Re: [REGRESSION] Re: [patch V3 09/33] genirq/msi: Add range checking to msi_insert_desc()

From: Marc Zyngier
Date: Mon Feb 20 2023 - 13:29:43 EST


On Mon, 20 Feb 2023 17:11:23 +0000,
"Russell King (Oracle)" <linux@xxxxxxxxxxxxxxx> wrote:
>
> On Fri, Nov 25, 2022 at 12:25:59AM +0100, Thomas Gleixner wrote:
> > Per device domains provide the real domain size to the core code. This
> > allows range checking on insertion of MSI descriptors and also paves the
> > way for dynamic index allocations which are required e.g. for IMS. This
> > avoids external mechanisms like bitmaps on the device side and just
> > utilizes the core internal MSI descriptor storxe for it.
> >
> > Signed-off-by: Thomas Gleixner <tglx@xxxxxxxxxxxxx>
>
> Hi Thomas,
>
> This patch appears to cause a regression on Macchiatobin, delaying the
> boot by about ten seconds due to all the warnings the kernel now
> produces.
>
> > @@ -136,11 +149,16 @@ static bool msi_desc_match(struct msi_de
> >
> > static bool msi_ctrl_valid(struct device *dev, struct msi_ctrl *ctrl)
> > {
> > + unsigned int hwsize;
> > +
> > if (WARN_ON_ONCE(ctrl->domid >= MSI_MAX_DEVICE_IRQDOMAINS ||
> > - !dev->msi.data->__domains[ctrl->domid].domain ||
> > - ctrl->first > ctrl->last ||
> > - ctrl->first > MSI_MAX_INDEX ||
> > - ctrl->last > MSI_MAX_INDEX))
> > + !dev->msi.data->__domains[ctrl->domid].domain))
> > + return false;
> > +
> > + hwsize = msi_domain_get_hwsize(dev, ctrl->domid);
>
> This calls msi_get_device_domain() without taking dev->msi.data->mutex,
> resulting in the lockdep_assert_held() firing for what seems to be every
> MSI created by the Armada 8040 ICU driver, which suggests something isn't
> taking the lock as you expect. Please can you take a look and propose a
> patch to fix this regression.

Since you already worked it out, I only had to translate your words
into the patch below, which solves it for me.

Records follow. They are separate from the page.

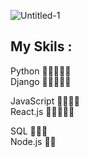 
![Untitled-1](https://user-images.githubusercontent.com/93470832/211223663-9b539edd-9e83-4232-96a2-8ddf58d4f983.png)

## My Skils :

Python 👾👾👾👾👾                 
Django 👾👾👾👾👾
                           
JavaScript 👾👾👾👾                   
React.js 👾👾👾👾👾

SQL 👾👾👾                     
Node.js 👾👾
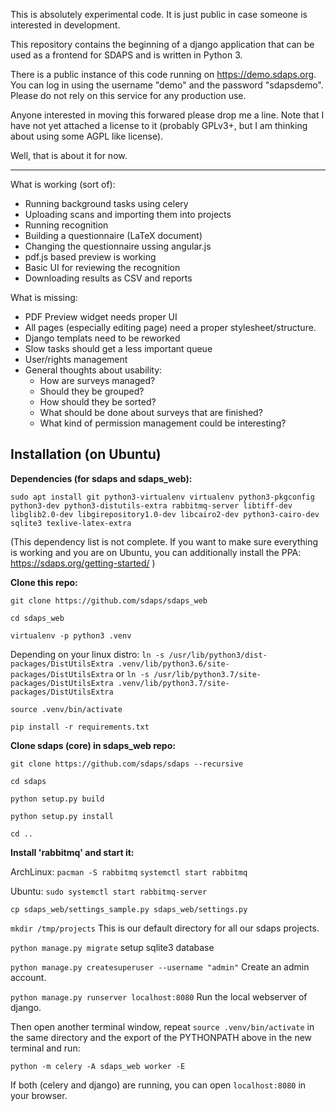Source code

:This is absolutely experimental code. It is just public in case someone
is interested in development.

This repository contains the beginning of a django application that can be
used as a frontend for SDAPS and is written in Python 3.

There is a public instance of this code running on https://demo.sdaps.org.
You can log in using the username "demo" and the password "sdapsdemo". Please
do not rely on this service for any production use.

Anyone interested in moving this forwared please drop me a line. Note that I
have not yet attached a license to it (probably GPLv3+, but I am thinking
about using some AGPL like license).

Well, that is about it for now.


----

What is working (sort of):
 * Running background tasks using celery
 * Uploading scans and importing them into projects
 * Running recognition
 * Building a questionnaire (LaTeX document)
 * Changing the questionnaire ussing angular.js
 * pdf.js based preview is working
 * Basic UI for reviewing the recognition
 * Downloading results as CSV and reports

What is missing:
 * PDF Preview widget needs proper UI
 * All pages (especially editing page) need a proper stylesheet/structure.
 * Django templats need to be reworked
 * Slow tasks should get a less important queue
 * User/rights management
 * General thoughts about usability:
   * How are surveys managed?
   * Should they be grouped?
   * How should they be sorted?
   * What should be done about surveys that are finished?
   * What kind of permission management could be interesting?

## Installation (on Ubuntu)
**Dependencies (for sdaps and sdaps_web):**

`sudo apt install git python3-virtualenv virtualenv python3-pkgconfig python3-dev python3-distutils-extra rabbitmq-server libtiff-dev libglib2.0-dev libgirepository1.0-dev libcairo2-dev python3-cairo-dev sqlite3 texlive-latex-extra`

(This dependency list is not complete. If you want to make sure everything is working and you are on Ubuntu, you can additionally install the PPA: https://sdaps.org/getting-started/ )

**Clone this repo:**

`git clone https://github.com/sdaps/sdaps_web`

`cd sdaps_web`

`virtualenv -p python3 .venv`

Depending on your linux distro: `ln -s /usr/lib/python3/dist-packages/DistUtilsExtra .venv/lib/python3.6/site-packages/DistUtilsExtra` or `ln -s /usr/lib/python3.7/site-packages/DistUtilsExtra .venv/lib/python3.7/site-packages/DistUtilsExtra`

`source .venv/bin/activate`

`pip install -r requirements.txt`

**Clone sdaps (core) in sdaps\_web repo:**

`git clone https://github.com/sdaps/sdaps --recursive`

`cd sdaps`

`python setup.py build`

`python setup.py install`

`cd ..`

**Install 'rabbitmq' and start it:**

ArchLinux: `pacman -S rabbitmq` `systemctl start rabbitmq`

Ubuntu: `sudo systemctl start rabbitmq-server`

`cp sdaps_web/settings_sample.py sdaps_web/settings.py`

`mkdir /tmp/projects` This is our default directory for all our sdaps projects.

`python manage.py migrate` setup sqlite3 database

`python manage.py createsuperuser --username "admin"` Create an admin account.

`python manage.py runserver localhost:8080` Run the local webserver of django.

Then open another terminal window, repeat `source .venv/bin/activate` in the
same directory and the export of the PYTHONPATH above in the new terminal and
run:

`python -m celery -A sdaps_web worker -E`

If both (celery and django) are running, you can open `localhost:8080` in your
browser.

Lockdep also reports[1] a possible circular locking dependency between
phy_attach_direct() and rtnetlink_rcv_msg(), which looks interesting.

Thanks,

M.

[1] https://paste.debian.net/1271454/

diff --git a/kernel/irq/msi.c b/kernel/irq/msi.c
index 783a3e6a0b10..13d96495e6d0 100644
--- a/kernel/irq/msi.c
+++ b/kernel/irq/msi.c
@@ -1084,10 +1084,13 @@ int msi_domain_populate_irqs(struct irq_domain *domain, struct device *dev,
struct xarray *xa;
int ret, virq;

- if (!msi_ctrl_valid(dev, &ctrl))
- return -EINVAL;
-
msi_lock_descs(dev);
+
+ if (!msi_ctrl_valid(dev, &ctrl)) {
+ ret = -EINVAL;
+ goto unlock;
+ }
+
ret = msi_domain_add_simple_msi_descs(dev, &ctrl);
if (ret)
goto unlock;

--
Without deviation from the norm, progress is not possible.